==== Input data

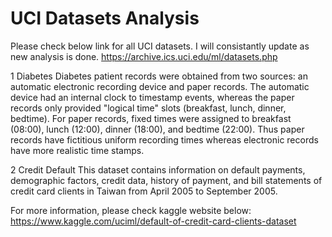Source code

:# UCI Datasets Analysis

Please check below link for all UCI datasets. I will consistantly update as new analysis is done.
https://archive.ics.uci.edu/ml/datasets.php

1 Diabetes
Diabetes patient records were obtained from two sources: an automatic electronic recording device and paper records. The automatic device had an internal clock to timestamp events, whereas the paper records only provided "logical time" slots (breakfast, lunch, dinner, bedtime). For paper records, fixed times were assigned to breakfast (08:00), lunch (12:00), dinner (18:00), and bedtime (22:00). Thus paper records have fictitious uniform recording times whereas electronic records have more realistic time stamps.

2 Credit Default
This dataset contains information on default payments, demographic factors, credit data, history of payment, and bill statements of credit card clients in Taiwan from April 2005 to September 2005.

For more information, please check kaggle website below:
https://www.kaggle.com/uciml/default-of-credit-card-clients-dataset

========

§ What you will do: Say how many lines of the data include the word "card". Respond with the number alone.

§ Output below: 2